About the author

Paul Bruma

After a career of an engineer in telecommunications (Telecom-ParisTech) mainly with Alcatel-Lucent, I decided together with some good old friends, to return to the subject we liked best when were students: Physics. When the subject came to Relativity, we were fascinated by this revolution affecting our basic concepts of time, distance, energy and mass. Einstein said: “It is difficult to resist the appeal of Relativity”, and our experience confirmed his statement.
However we were somewhat disappointed because most books which thoroughly and rigorously explain Special Relativity privilege the mathematical approach over the physical one, and lacked explainations. These books typically are at the Master level and use unnecessary complex means for Special Relativity (tensors, Lagrangians). As a result, the time devoted to explain them is to the detriment of the physical aspects which actually are more important; thus many explanations are often missing, especially on the physical and axiomatic aspects. As a matter of fact, many science students share this dissatisfaction: they zap from one text book to another one in order to find the missing explanations.

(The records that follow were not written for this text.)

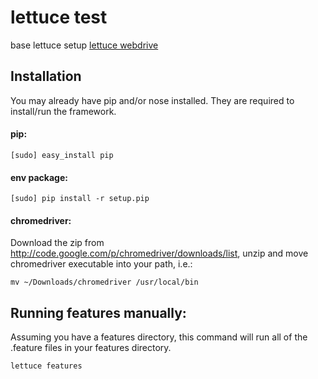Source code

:lettuce test
=======

base lettuce setup
[lettuce webdrive](https://github.com/bbangert/lettuce_webdriver)

## Installation

You may already have pip and/or nose installed. They are required to install/run the framework.

#### pip:

    [sudo] easy_install pip

#### env package:

    [sudo] pip install -r setup.pip

#### chromedriver:

Download the zip from http://code.google.com/p/chromedriver/downloads/list, unzip and move chromedriver executable into your path, i.e.:

    mv ~/Downloads/chromedriver /usr/local/bin


## Running features manually:

Assuming you have a features directory, this command will run all of the .feature files in your features directory.

    lettuce features
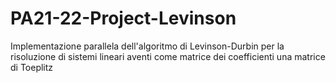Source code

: # PA21-22-Project-Levinson
Implementazione parallela dell'algoritmo di Levinson-Durbin per la risoluzione di sistemi lineari aventi come matrice dei coefficienti una matrice di Toeplitz
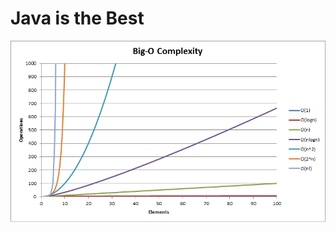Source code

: # Java is the Best

<div align="center">
<img src="https://github.com/neelbavarva/Java/blob/main/Z_Images/bigO.png">
</div>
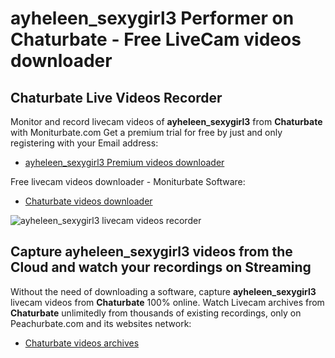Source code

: # ayheleen_sexygirl3 Performer on Chaturbate - Free LiveCam videos downloader

## Chaturbate Live Videos Recorder

Monitor and record livecam videos of **ayheleen_sexygirl3** from **Chaturbate** with Moniturbate.com
Get a premium trial for free by just and only registering with your Email address:
* [ayheleen_sexygirl3 Premium videos downloader](https://moniturbate.com/request-demo-licence-key.html)

Free livecam videos downloader - Moniturbate Software:
* [Chaturbate videos downloader](https://moniturbate.com/moniturbate-download-software.html)

![ayheleen_sexygirl3 livecam videos recorder](https://peachurnet.com/templates/moniturbate-software.png)


## Capture ayheleen_sexygirl3 videos from the Cloud and watch your recordings on Streaming

Without the need of downloading a software, capture **ayheleen_sexygirl3** livecam videos from **Chaturbate** 100% online.
Watch Livecam archives from **Chaturbate** unlimitedly from thousands of existing recordings, only on Peachurbate.com and its websites network:
* [Chaturbate videos archives](https://peachurnet.com/)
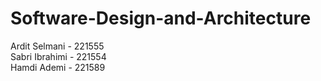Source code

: # Software-Design-and-Architecture
Ardit Selmani - 221555  
Sabri Ibrahimi - 221554  
Hamdi Ademi - 221589  
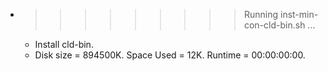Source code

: * >>>>>>>>> Running inst-min-con-cld-bin.sh ...
  * Install cld-bin.
  * Disk size = 894500K. Space Used = 12K. Runtime = 00:00:00:00.
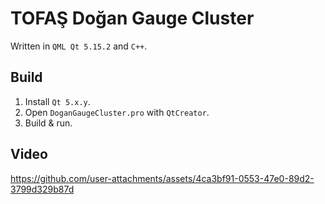 # TOFAŞ Doğan Gauge Cluster
Written in `QML Qt 5.15.2` and `C++`.

## Build
1. Install ``Qt 5.x.y``.
2. Open ``DoganGaugeCluster.pro`` with ``QtCreator``.
3. Build & run.

## Video
https://github.com/user-attachments/assets/4ca3bf91-0553-47e0-89d2-3799d329b87d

Therefore I started to search if simpler demonstrations were possible, but without compromising on the rigor nor taking artificial assumptions, but strictly keeping on the minimum set of postulates. This search was carried out with the help a group of friends, some being highly knowledgeable in Physics. In many instances, an in-depth physical and logical analysis enabled us to find demonstrations requiring less complex maths. Then, as I managed to find the complete set of demonstrations, I decided to write this book.
Thus this book is aimed at both science students and a wider public. Science students will indeed appreciate the substantial explanations and the complementary physical approach compared to their text books. The first part on the Relativity of time and distance can even by understood by people having a low mathematical level provided they are really interested.

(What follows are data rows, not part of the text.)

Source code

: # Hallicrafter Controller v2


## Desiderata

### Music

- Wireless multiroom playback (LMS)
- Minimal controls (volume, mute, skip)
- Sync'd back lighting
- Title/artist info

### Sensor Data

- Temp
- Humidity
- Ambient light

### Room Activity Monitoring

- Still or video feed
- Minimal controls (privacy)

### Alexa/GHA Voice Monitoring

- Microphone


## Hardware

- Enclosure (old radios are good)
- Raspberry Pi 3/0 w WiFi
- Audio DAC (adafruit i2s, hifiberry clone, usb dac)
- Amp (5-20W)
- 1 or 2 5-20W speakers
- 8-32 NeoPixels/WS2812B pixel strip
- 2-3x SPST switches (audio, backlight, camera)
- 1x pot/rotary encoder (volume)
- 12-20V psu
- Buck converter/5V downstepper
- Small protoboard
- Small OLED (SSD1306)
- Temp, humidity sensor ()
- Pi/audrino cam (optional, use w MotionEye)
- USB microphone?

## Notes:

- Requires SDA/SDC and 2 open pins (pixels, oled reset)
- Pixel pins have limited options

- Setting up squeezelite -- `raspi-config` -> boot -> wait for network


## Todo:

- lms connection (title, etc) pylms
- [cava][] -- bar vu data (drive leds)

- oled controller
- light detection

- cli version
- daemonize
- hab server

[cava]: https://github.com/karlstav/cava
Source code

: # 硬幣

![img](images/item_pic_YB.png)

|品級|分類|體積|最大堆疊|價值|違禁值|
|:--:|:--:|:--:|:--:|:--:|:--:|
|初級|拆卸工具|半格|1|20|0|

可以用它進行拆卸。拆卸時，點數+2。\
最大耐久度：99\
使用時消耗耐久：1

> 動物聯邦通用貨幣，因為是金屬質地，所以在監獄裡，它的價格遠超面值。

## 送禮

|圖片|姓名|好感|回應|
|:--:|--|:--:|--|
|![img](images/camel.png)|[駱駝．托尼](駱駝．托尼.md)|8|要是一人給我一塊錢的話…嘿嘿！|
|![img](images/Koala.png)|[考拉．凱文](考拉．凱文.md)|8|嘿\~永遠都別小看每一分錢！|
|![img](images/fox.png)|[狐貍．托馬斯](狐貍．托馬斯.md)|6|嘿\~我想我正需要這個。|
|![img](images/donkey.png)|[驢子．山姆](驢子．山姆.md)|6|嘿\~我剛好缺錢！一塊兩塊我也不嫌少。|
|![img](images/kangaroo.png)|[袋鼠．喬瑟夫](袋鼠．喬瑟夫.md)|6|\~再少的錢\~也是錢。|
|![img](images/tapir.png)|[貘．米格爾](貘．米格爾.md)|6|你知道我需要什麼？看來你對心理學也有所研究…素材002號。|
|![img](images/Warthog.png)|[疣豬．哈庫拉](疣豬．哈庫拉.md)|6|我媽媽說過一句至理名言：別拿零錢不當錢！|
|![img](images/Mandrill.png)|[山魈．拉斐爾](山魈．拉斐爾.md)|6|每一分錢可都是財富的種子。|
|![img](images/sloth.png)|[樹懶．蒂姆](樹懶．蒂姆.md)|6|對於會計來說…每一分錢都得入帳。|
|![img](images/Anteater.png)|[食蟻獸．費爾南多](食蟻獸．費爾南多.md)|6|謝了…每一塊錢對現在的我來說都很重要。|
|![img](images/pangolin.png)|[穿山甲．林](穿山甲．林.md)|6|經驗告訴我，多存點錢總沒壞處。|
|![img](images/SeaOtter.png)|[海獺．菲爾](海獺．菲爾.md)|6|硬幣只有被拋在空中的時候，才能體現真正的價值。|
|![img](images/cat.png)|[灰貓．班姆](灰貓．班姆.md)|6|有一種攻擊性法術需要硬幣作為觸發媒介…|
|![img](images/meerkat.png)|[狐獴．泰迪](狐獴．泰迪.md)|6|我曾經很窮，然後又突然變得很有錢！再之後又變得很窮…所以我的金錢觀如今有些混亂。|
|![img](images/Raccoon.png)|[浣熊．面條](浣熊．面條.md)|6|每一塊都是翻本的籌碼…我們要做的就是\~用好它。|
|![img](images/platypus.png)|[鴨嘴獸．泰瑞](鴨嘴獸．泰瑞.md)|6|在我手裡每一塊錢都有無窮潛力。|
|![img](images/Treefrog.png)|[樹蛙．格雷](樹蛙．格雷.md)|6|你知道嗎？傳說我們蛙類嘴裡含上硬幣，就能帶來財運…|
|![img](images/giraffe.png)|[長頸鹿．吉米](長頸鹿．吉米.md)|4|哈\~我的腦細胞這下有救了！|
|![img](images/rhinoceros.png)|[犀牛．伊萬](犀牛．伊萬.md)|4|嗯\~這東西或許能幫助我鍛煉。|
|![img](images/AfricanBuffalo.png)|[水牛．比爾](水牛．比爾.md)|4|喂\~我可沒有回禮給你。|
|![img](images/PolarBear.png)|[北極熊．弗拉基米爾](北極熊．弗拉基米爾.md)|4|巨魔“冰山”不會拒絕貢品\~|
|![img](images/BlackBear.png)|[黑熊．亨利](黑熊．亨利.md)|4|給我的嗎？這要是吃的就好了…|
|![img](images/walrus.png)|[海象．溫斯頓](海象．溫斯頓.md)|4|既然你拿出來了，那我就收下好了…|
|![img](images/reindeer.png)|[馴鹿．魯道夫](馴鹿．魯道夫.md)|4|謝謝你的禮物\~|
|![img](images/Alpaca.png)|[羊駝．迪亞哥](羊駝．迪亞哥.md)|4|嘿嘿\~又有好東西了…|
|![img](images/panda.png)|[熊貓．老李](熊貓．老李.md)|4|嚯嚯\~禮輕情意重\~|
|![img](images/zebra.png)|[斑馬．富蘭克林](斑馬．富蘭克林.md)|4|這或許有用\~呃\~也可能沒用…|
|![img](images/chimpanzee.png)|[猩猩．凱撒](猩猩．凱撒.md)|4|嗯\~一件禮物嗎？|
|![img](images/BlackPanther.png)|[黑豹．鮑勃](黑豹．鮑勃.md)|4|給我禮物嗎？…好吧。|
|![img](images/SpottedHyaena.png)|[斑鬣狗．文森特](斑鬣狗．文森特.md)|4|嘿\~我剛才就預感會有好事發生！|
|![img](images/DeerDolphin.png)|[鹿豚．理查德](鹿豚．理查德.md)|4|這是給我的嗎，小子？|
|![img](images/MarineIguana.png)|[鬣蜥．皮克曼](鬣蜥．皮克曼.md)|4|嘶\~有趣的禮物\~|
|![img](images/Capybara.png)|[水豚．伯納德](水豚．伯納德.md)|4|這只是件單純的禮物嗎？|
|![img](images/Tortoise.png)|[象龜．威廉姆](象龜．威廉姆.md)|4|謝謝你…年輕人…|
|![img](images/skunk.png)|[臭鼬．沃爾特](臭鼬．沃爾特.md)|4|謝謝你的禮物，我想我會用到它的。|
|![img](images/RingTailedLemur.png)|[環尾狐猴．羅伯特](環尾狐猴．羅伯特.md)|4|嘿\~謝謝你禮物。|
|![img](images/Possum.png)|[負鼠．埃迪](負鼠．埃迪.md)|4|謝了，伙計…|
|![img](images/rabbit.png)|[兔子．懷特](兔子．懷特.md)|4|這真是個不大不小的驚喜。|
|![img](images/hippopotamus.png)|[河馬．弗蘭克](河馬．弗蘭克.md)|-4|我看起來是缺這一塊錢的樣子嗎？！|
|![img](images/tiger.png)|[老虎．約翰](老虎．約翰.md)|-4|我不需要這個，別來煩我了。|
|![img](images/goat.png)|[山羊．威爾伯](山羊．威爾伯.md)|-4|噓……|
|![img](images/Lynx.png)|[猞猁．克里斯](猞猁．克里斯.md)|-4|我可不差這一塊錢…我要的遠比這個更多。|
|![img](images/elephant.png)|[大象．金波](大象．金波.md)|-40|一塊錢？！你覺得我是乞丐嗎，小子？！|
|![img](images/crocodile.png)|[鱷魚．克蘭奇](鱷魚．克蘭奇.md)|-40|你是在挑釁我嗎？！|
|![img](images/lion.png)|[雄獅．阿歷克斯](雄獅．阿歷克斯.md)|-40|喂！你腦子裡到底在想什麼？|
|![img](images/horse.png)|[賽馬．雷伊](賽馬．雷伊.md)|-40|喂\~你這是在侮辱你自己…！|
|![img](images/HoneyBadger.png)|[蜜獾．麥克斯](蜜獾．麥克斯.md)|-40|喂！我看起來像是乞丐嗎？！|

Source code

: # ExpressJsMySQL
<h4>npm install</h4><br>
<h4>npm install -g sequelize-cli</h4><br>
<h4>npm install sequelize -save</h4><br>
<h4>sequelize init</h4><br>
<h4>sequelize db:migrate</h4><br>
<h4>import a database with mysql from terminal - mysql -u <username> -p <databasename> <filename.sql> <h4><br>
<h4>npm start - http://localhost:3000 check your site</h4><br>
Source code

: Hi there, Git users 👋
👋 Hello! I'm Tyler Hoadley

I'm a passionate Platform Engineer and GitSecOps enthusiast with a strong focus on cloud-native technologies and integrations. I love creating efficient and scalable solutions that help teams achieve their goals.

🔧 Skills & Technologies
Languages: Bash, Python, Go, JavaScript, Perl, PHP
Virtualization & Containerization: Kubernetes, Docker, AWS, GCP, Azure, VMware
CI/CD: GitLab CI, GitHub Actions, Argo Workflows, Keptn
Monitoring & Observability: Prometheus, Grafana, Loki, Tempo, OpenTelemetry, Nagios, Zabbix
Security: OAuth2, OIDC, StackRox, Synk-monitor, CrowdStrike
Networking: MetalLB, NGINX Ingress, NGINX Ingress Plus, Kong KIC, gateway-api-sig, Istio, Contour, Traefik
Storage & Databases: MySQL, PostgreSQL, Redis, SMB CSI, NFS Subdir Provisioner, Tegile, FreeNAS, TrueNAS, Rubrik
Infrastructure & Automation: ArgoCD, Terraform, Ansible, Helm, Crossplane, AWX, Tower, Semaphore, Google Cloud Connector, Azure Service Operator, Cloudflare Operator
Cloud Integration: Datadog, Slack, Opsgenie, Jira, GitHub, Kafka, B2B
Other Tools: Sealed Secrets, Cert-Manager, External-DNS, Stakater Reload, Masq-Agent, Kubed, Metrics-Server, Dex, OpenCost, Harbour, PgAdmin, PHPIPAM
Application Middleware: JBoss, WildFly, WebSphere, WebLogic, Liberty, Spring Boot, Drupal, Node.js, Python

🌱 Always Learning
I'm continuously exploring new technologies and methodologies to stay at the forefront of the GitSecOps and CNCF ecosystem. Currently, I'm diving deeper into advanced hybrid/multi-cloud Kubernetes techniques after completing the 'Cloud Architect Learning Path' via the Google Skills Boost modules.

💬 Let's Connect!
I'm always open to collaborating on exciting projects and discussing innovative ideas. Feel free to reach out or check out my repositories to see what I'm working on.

An introduction to General Relativity is added, as the main physical principles are not complex and enable the reader to understand the reasons why light bends near great masses and why time also is affected. The recent and amazing observations of gravitational waves are also described.
The Volume 2 is aimed at science students as it includes exercises, case studies, higher level demonstrations, and presents in detail the more complex tools (Minkowski diagrams, tensors, hyperbolic trigonometry…) which are also useful for further studies.

I wish you the same pleasure in reading this book than I had in discovering Relativity.